Minha jangada parece sólida, mas ainda não sei navegá-la. Talvez eu não seja navegável. Talvez nós não sejamos navegáveis. Todos temos certa escuridão abissal, onde habitam seres desconhecidos de qualquer ciência. Nem nós conseguimos avistá-los, pois nossos olhos não enxergam o suficiente. Às vezes, dificilmente enxergamos as superfícies. Quem sabe seja por isso que nossas jangadas afundam com a menor das ondas (pulsantes), quem sabe seja por isso que estamos insistentemente presos à margem. Com toda certeza a margem me conforta, me conforta saber que estou a salvo, que não corro o risco de desbravar mares sombrios, encontrar quimeras marinhas, glaciares cortantes ou escuridões com perfeição de cegueira.
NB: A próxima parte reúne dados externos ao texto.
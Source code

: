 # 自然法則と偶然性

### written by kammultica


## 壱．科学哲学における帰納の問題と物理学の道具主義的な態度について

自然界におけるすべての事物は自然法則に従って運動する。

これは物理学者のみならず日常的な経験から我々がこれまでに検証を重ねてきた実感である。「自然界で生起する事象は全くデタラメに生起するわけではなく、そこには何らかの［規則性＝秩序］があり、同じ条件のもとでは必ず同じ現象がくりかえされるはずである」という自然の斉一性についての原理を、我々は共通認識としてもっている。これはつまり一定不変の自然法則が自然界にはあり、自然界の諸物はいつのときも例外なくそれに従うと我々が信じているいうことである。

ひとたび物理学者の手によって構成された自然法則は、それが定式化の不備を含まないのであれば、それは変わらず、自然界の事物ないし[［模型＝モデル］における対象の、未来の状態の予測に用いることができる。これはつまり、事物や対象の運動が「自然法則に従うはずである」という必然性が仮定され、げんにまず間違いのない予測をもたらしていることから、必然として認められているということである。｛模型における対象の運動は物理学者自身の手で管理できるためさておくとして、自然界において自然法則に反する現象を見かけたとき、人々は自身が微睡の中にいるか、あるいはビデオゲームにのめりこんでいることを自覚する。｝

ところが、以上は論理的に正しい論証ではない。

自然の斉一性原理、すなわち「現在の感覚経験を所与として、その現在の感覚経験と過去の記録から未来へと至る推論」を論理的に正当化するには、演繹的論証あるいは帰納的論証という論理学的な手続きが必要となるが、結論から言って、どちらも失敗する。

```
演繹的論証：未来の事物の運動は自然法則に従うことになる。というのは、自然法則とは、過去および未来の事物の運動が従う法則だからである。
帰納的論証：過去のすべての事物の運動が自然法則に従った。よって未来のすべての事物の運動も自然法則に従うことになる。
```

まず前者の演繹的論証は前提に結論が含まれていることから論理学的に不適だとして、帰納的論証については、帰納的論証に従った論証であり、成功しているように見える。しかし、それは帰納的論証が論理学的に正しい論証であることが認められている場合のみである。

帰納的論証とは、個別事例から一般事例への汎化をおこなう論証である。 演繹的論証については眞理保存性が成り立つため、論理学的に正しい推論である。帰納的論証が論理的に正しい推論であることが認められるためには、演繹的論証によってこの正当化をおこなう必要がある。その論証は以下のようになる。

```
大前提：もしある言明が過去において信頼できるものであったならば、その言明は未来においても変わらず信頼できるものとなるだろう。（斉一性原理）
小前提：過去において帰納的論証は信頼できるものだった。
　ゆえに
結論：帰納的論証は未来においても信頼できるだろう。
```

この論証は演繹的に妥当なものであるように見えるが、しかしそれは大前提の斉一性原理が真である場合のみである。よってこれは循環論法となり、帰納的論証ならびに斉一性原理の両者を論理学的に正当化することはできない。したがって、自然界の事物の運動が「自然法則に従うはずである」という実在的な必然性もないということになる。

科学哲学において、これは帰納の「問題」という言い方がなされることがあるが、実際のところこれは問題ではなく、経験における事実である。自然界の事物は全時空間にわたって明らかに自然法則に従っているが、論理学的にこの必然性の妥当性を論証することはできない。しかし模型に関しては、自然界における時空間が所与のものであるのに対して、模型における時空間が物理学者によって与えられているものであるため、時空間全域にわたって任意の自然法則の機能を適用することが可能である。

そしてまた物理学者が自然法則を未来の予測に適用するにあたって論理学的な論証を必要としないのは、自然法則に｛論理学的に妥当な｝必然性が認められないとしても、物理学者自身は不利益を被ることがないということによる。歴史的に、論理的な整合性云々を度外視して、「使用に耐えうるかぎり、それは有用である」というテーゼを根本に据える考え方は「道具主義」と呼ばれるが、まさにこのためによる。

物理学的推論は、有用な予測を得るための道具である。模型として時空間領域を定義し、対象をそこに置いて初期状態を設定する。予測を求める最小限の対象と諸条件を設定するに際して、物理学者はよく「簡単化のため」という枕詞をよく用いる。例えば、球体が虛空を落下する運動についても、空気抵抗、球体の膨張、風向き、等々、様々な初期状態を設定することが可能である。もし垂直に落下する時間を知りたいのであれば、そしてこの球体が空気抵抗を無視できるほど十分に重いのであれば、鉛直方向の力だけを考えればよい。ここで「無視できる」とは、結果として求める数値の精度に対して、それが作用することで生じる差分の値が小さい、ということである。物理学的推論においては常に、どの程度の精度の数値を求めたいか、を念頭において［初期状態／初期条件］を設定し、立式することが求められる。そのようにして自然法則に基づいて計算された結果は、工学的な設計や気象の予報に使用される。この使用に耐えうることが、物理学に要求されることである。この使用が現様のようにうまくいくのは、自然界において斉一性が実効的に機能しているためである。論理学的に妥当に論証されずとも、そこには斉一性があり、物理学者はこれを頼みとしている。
Preso pela margem, fico aqui e só, esperando que bata a onda na pedra, que resvale em mim algum pingo salgado para que eu me lembre, finalmente, o quão profundos e arredios podem ser os mares que estão em nós. Preciso, pois, de uma nova jangada.

terça-feira, 4 de maio de 2010

Reiterando

Eu queria que o oco das coisas fosse música. Simples assim: p o e s i a.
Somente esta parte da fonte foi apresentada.